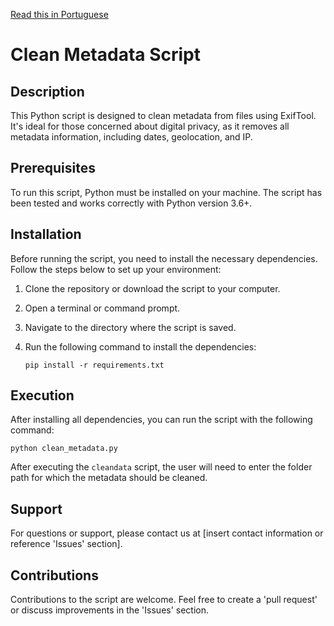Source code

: [Read this in Portuguese](README_PT.md)

# Clean Metadata Script

## Description
This Python script is designed to clean metadata from files using ExifTool. It's ideal for those concerned about digital privacy, as it removes all metadata information, including dates, geolocation, and IP.

## Prerequisites
To run this script, Python must be installed on your machine. The script has been tested and works correctly with Python version 3.6+.

## Installation
Before running the script, you need to install the necessary dependencies. Follow the steps below to set up your environment:

1. Clone the repository or download the script to your computer.
2. Open a terminal or command prompt.
3. Navigate to the directory where the script is saved.
4. Run the following command to install the dependencies:

   ```
   pip install -r requirements.txt
   ```

## Execution
After installing all dependencies, you can run the script with the following command:

   ```
   python clean_metadata.py
   ```

After executing the `cleandata` script, the user will need to enter the folder path for which the metadata should be cleaned.

## Support
For questions or support, please contact us at [insert contact information or reference 'Issues' section].

## Contributions
Contributions to the script are welcome. Feel free to create a 'pull request' or discuss improvements in the 'Issues' section.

------------------------

* _Problem description_: Search the entries for the string "information" and return each line where it turns up.

* _Task output_:
This Python script is designed to clean metadata from files using ExifTool. It's ideal for those concerned about digital privacy, as it removes all metadata information, including dates, geolocation, and IP.
For questions or support, please contact us at [insert contact information or reference 'Issues' section].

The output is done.